MATERIAL FOR THIS EXERCISE
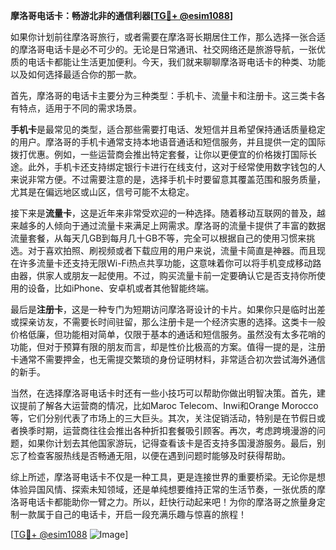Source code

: **摩洛哥电话卡：畅游北非的通信利器[[TG💪+ @esim1088](https://t.me/s/esim1088)]**

如果你计划前往摩洛哥旅行，或者需要在摩洛哥长期居住工作，那么选择一张合适的摩洛哥电话卡是必不可少的。无论是日常通讯、社交网络还是旅游导航，一张优质的电话卡都能让生活更加便利。今天，我们就来聊聊摩洛哥电话卡的种类、功能以及如何选择最适合你的那一款。

首先，摩洛哥的电话卡主要分为三种类型：手机卡、流量卡和注册卡。这三类卡各有特点，适用于不同的需求场景。

**手机卡**是最常见的类型，适合那些需要打电话、发短信并且希望保持通话质量稳定的用户。摩洛哥的手机卡通常支持本地语音通话和短信服务，并且提供一定的国际拨打优惠。例如，一些运营商会推出特定套餐，让你以更便宜的价格拨打国际长途。此外，手机卡还支持绑定银行卡进行在线支付，这对于经常使用数字钱包的人来说非常方便。不过需要注意的是，选择手机卡时要留意其覆盖范围和服务质量，尤其是在偏远地区或山区，信号可能不太稳定。

接下来是**流量卡**，这是近年来非常受欢迎的一种选择。随着移动互联网的普及，越来越多的人倾向于通过流量卡来满足上网需求。摩洛哥的流量卡提供了丰富的数据流量套餐，从每天几GB到每月几十GB不等，完全可以根据自己的使用习惯来挑选。对于喜欢拍照、刷视频或者下载应用的用户来说，流量卡简直是神器。而且现在许多流量卡还支持无限Wi-Fi热点共享功能，这意味着你可以将手机变成移动路由器，供家人或朋友一起使用。不过，购买流量卡前一定要确认它是否支持你所使用的设备，比如iPhone、安卓机或者其他智能终端。

最后是**注册卡**，这是一种专门为短期访问摩洛哥设计的卡片。如果你只是临时出差或探亲访友，不需要长时间驻留，那么注册卡是一个经济实惠的选择。这类卡一般价格低廉，但功能相对简单，仅限于基本的通话和短信服务。虽然没有太多花哨的功能，但对于预算有限的朋友而言，却是性价比极高的方案。值得一提的是，注册卡通常不需要押金，也无需提交繁琐的身份证明材料，非常适合初次尝试海外通信的新手。

当然，在选择摩洛哥电话卡时还有一些小技巧可以帮助你做出明智决策。首先，建议提前了解各大运营商的情况，比如Maroc Telecom、Inwi和Orange Morocco等，它们分别代表了市场上的三大巨头。其次，关注促销活动，特别是在节假日或者换季时期，运营商往往会推出各种折扣套餐吸引顾客。再次，考虑跨境漫游的问题，如果你计划去其他国家游玩，记得查看该卡是否支持多国漫游服务。最后，别忘了检查客服热线是否畅通无阻，以便在遇到问题时能够及时获得帮助。

综上所述，摩洛哥电话卡不仅是一种工具，更是连接世界的重要桥梁。无论你是想体验异国风情、探索未知领域，还是单纯想要维持正常的生活节奏，一张优质的摩洛哥电话卡都能助你一臂之力。所以，赶快行动起来吧！为你的摩洛哥之旅量身定制一款属于自己的电话卡，开启一段充满乐趣与惊喜的旅程！

[[TG💪+ @esim1088](https://t.me/s/esim1088) ![Image](https://i.postimg.cc/4NQfJmqS/Snipaste-2025-05-13-00-14-12.png)]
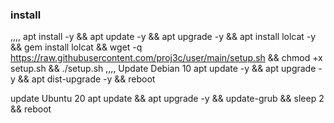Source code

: ### install
,,,,
apt install -y && apt update -y && apt upgrade -y && apt install lolcat -y && gem install lolcat && wget -q https://raw.githubusercontent.com/proj3c/user/main/setup.sh && chmod +x setup.sh && ./setup.sh
,,,,
Update Debian 10
apt update -y && apt upgrade -y && apt dist-upgrade -y && reboot

update Ubuntu 20
apt update && apt upgrade -y && update-grub && sleep 2 && reboot


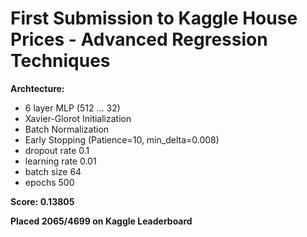 # First Submission to Kaggle House Prices - Advanced Regression Techniques

**Archtecture:**
- 6 layer MLP (512 ... 32)
- Xavier-Glorot Initialization
- Batch Normalization
- Early Stopping (Patience=10, min_delta=0.008)
- dropout rate 0.1
- learning rate 0.01
- batch size 64
- epochs 500

**Score: 0.13805**

**Placed 2065/4699 on Kaggle Leaderboard**
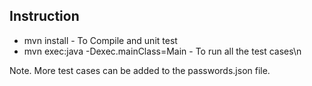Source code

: ## Instruction

- mvn install - To Compile and unit test
- mvn exec:java -Dexec.mainClass=Main - To run all the test cases\n

Note. More test cases can be added to the passwords.json file.
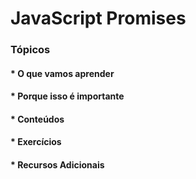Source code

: # JavaScript Promises

### Tópicos
#### * O que vamos aprender
#### * Porque isso é importante
#### * Conteúdos
#### * Exercícios
#### * Recursos Adicionais
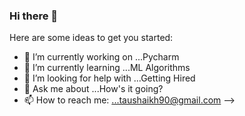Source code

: ### Hi there 👋



Here are some ideas to get you started:
- 🔭 I’m currently working on ...Pycharm
- 🌱 I’m currently learning ...ML Algorithms
- 🤔 I’m looking for help with ...Getting Hired
- 💬 Ask me about ...How's it going?
- 📫 How to reach me: ...taushaikh90@gmail.com
-->
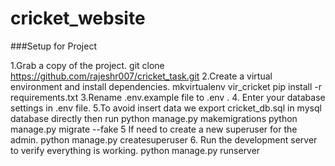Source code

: # cricket_website
###Setup for Project

1.Grab a copy of the project.
git clone https://github.com/rajeshr007/cricket_task.git
2.Create a virtual environment and install dependencies.
mkvirtualenv vir_cricket
pip install -r requirements.txt
3.Rename .env.example file to .env .
4. Enter your database settings in .env file.
5.To avoid insert data we export cricket_db.sql in mysql database directly then run
python manage.py makemigrations
python manage.py migrate --fake
5 If need to create a new superuser for the admin.
python manage.py createsuperuser
6. Run the development server to verify everything is working.
python manage.py runserver
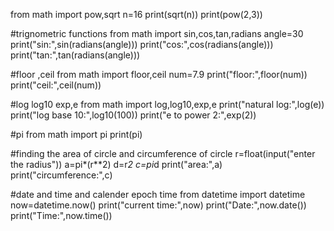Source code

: from math import pow,sqrt
n=16
print(sqrt(n))
print(pow(2,3))

#trignometric functions
from math import sin,cos,tan,radians
angle=30
print("sin:",sin(radians(angle)))
print("cos:",cos(radians(angle)))
print("tan:",tan(radians(angle)))

#floor ,ceil
from math import floor,ceil
num=7.9
print("floor:",floor(num))
print("ceil:",ceil(num))

#log log10 exp,e
from math import log,log10,exp,e
print("natural log:",log(e))
print("log base 10:",log10(100))
print("e to power 2:",exp(2))

#pi
from math import pi
print(pi)

#finding the area of circle and circumference of circle
r=float(input("enter the radius"))
a=pi*(r**2)
d=r*2
c=pi*d
print("area:",a)
print("circumference:",c)

#date and time and calender epoch time
from datetime import datetime
now=datetime.now()
print("current time:",now)
print("Date:",now.date())
print("Time:",now.time())
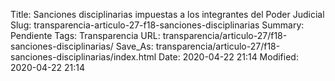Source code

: Title: Sanciones disciplinarias impuestas a los integrantes del Poder Judicial
Slug: transparencia-articulo-27-f18-sanciones-disciplinarias
Summary: Pendiente
Tags: Transparencia
URL: transparencia/articulo-27/f18-sanciones-disciplinarias/
Save_As: transparencia/articulo-27/f18-sanciones-disciplinarias/index.html
Date: 2020-04-22 21:14
Modified: 2020-04-22 21:14


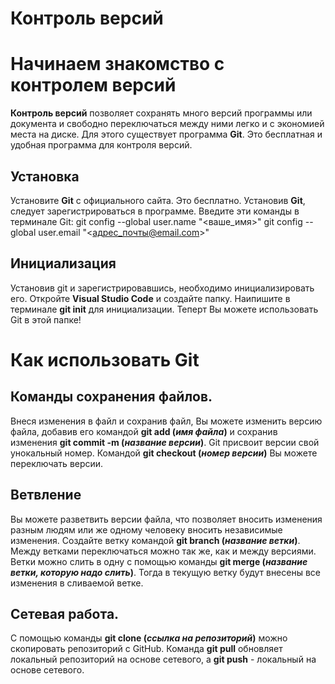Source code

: # **Контроль версий**

# Начинаем знакомство с контролем версий

**Контроль версий** позволяет сохранять много версий программы или документа и свободно переключаться между ними легко и с экономией места на диске. Для этого существует программа **Git**. Это бесплатная и удобная программа для контроля версий.

## Установка

Установите **Git** с официального сайта. Это бесплатно. 
Установив **Git**, следует зарегистрироваться в программе. Введите эти команды в терминале Git:
git config --global user.name "<ваше_имя>"
git config --global user.email "<адрес_почты@email.com>"

## Инициализация

Установив git и зарегистрировавшись, необходимо инициализировать его. Откройте **Visual Studio Code** и создайте папку. Наипишите в терминале **git init** для инициализации. Теперт Вы можете использовать Git в этой папке! 

# Как использовать Git

## Команды сохранения файлов.

Внеся изменения в файл и сохранив файл, Вы можете изменить версию файла, добавив его командой **git add (*имя файла*)** и сохранив  изменения **git commit -m (*название версии*)**. Git присвоит версии свой унокальный номер. Командой **git checkout (*номер версии*)** Вы можете переключать версии.

## Ветвление

Вы можете разветвить версии файла, что позволяет вносить изменения разным людям или же одному человеку вносить независимые изменения. Создайте ветку командой **git branch (*название ветки*)**. Между ветками переключаться можно так же, как и между версиями.
Ветки можно слить в одну с помощью команды **git merge (*название ветки, которую надо слить*)**. Тогда в текущую ветку будут внесены все изменения в сливаемой ветке.

## Сетевая работа.

С помощью команды **git clone (*ссылка на репозиторий*)** можно скопировать репозиторий с GitHub. Команда **git pull** обновляет локальный репозиторий на основе сетевого, а **git push** - локальный на основе сетевого.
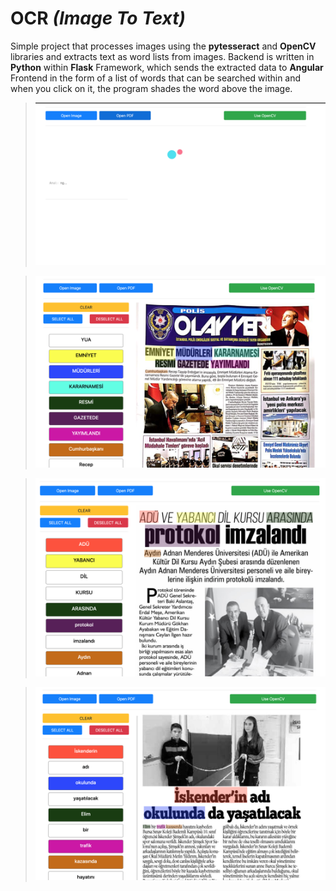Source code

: # **OCR** *(Image To Text)*

Simple project that processes images using the **pytesseract** and **OpenCV** libraries and extracts text as word lists from images. Backend is written in **Python** within **Flask** Framework, which sends the extracted data to **Angular** Frontend in the form of a list of words that can be searched within and when you click on it, the program shades the word above the image.

> ![analysis](https://github.com/MustafaSmesem/projects-screen-shots/blob/master/OCR%20(image%20to%20text)/Screen%20Shot%202020-09-04%20at%2000.58.05.png)


> ![result1](https://github.com/MustafaSmesem/projects-screen-shots/blob/master/OCR%20(image%20to%20text)/Screen%20Shot%202020-09-04%20at%2000.57.02.png)

> ![result2](https://github.com/MustafaSmesem/projects-screen-shots/blob/master/OCR%20(image%20to%20text)/Screen%20Shot%202020-09-04%20at%2000.55.50.png)

> ![result3](https://github.com/MustafaSmesem/projects-screen-shots/blob/master/OCR%20(image%20to%20text)/Screen%20Shot%202020-09-04%20at%2000.55.12.png)

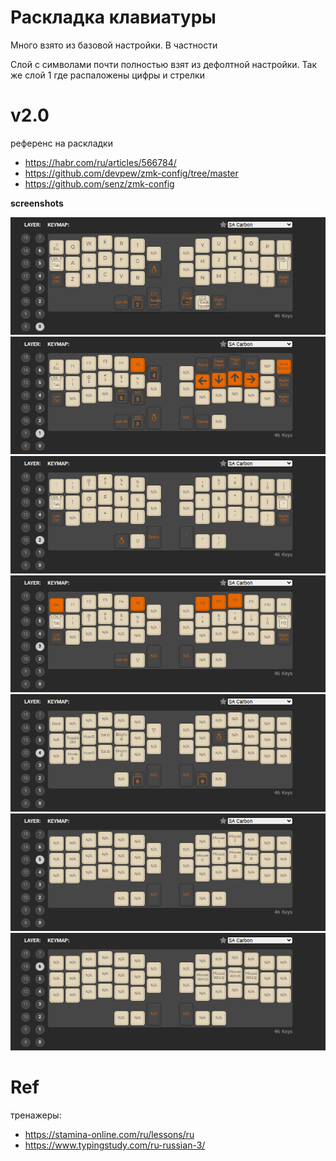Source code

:# Раскладка клавиатуры

Много взято из базовой настройки. В частности

Слой с символами почти полностью взят из дефолтной настройки. Так же слой 1 где распаложены цифры и стрелки

# v2.0

референс на раскладки
- https://habr.com/ru/articles/566784/
- https://github.com/devpew/zmk-config/tree/master
- https://github.com/senz/zmk-config


__screenshots__

![alt text](./.screenshots/image.png)
![alt text](./.screenshots/image-1.png)
![alt text](./.screenshots/image-2.png)
![alt text](./.screenshots/image-3.png)
![alt text](./.screenshots/image-4.png)
![alt text](./.screenshots/image-5.png)
![alt text](./.screenshots/image-6.png)

# Ref

тренажеры:
- https://stamina-online.com/ru/lessons/ru
- https://www.typingstudy.com/ru-russian-3/
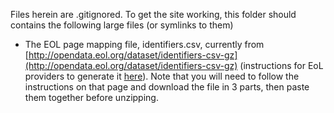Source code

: Files herein are .gitignored. To get the site working, this folder should contains the following large files (or symlinks to them)

* The EOL page mapping file, identifiers.csv, currently from [http://opendata.eol.org/dataset/identifiers-csv-gz](http://opendata.eol.org/dataset/identifiers-csv-gz) (instructions for EoL providers to generate it [here](https://github.com/EOL/tramea/issues/162#issuecomment-242234597)). Note that you will need to follow the instructions on that page and download the file in 3 parts, then paste them together before unzipping.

WORK TO COMPLETE
Take the entries above and copy exactly the lines starting at the one with "#### * Recursos Adicionais" and ending at the one with "2.Create a virtual"; nothing outside that span, and no pictures.

ANSWER TO THE EXERCISE
#### * Recursos Adicionais
Source code

: ### Hi there 👋



Here are some ideas to get you started:
- 🔭 I’m currently working on ...Pycharm
- 🌱 I’m currently learning ...ML Algorithms
- 🤔 I’m looking for help with ...Getting Hired
- 💬 Ask me about ...How's it going?
- 📫 How to reach me: ...taushaikh90@gmail.com
-->
Source code

: # cricket_website
###Setup for Project

1.Grab a copy of the project.
git clone https://github.com/rajeshr007/cricket_task.git
2.Create a virtual environment and install dependencies.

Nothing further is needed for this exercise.